> [What is being asked]
Find the string "rightarrow" in the data, and copy out each line that has it.

> [Study material]
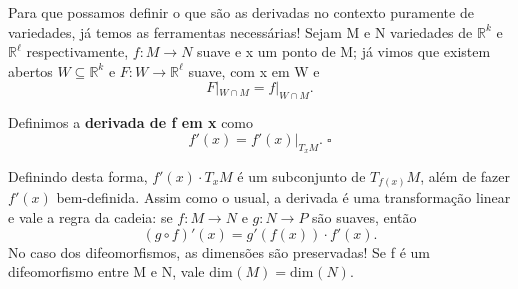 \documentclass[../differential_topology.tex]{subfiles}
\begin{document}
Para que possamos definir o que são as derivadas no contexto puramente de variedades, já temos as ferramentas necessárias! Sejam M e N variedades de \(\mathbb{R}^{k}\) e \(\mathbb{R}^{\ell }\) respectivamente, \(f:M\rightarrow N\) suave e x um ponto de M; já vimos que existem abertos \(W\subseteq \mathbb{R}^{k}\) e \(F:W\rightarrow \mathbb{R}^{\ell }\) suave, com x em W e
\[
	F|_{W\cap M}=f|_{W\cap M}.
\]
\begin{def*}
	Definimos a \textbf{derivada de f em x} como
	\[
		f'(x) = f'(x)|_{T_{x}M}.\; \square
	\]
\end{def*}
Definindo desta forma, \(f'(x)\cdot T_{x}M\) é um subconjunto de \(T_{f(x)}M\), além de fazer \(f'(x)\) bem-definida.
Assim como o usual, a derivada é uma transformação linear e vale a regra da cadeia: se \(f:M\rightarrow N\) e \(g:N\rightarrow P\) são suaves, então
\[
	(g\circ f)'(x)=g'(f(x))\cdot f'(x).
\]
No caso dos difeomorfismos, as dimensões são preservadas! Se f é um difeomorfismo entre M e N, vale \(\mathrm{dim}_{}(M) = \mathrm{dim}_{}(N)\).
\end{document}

...

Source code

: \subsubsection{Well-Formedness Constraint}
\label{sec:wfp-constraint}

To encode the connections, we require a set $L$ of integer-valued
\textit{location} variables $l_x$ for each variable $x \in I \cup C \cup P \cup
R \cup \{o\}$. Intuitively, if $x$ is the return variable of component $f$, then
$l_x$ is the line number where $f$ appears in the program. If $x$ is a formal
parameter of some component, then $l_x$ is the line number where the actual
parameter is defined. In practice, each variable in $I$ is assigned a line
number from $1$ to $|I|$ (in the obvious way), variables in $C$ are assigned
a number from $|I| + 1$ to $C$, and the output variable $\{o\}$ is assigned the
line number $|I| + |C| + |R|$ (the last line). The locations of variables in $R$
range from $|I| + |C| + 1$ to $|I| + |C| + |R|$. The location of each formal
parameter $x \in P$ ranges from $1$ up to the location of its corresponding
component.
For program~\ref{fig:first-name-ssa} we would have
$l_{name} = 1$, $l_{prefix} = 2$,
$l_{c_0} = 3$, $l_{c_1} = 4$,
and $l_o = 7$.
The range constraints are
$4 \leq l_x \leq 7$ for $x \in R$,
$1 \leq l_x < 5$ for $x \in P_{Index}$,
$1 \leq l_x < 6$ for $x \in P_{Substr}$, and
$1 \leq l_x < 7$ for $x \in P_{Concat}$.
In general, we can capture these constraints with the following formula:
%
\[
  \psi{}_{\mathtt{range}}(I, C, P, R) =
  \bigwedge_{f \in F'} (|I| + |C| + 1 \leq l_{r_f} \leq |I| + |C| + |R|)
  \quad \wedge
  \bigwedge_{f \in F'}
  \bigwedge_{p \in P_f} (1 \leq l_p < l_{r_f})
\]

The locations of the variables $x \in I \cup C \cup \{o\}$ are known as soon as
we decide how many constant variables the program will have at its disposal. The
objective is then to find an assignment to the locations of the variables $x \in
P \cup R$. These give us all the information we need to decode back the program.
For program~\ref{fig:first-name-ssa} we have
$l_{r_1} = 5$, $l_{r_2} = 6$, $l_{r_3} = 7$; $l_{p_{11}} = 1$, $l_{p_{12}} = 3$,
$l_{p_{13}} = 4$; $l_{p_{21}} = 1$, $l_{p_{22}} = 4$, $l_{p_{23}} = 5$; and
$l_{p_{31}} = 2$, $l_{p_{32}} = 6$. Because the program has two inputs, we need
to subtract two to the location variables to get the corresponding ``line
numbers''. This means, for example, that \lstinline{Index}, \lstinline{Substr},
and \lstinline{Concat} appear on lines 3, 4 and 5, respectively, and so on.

> [Answer section]
Para que possamos definir o que são as derivadas no contexto puramente de variedades, já temos as ferramentas necessárias! Sejam M e N variedades de \(\mathbb{R}^{k}\) e \(\mathbb{R}^{\ell }\) respectivamente, \(f:M\rightarrow N\) suave e x um ponto de M; já vimos que existem abertos \(W\subseteq \mathbb{R}^{k}\) e \(F:W\rightarrow \mathbb{R}^{\ell }\) suave, com x em W e
Assim como o usual, a derivada é uma transformação linear e vale a regra da cadeia: se \(f:M\rightarrow N\) e \(g:N\rightarrow P\) são suaves, então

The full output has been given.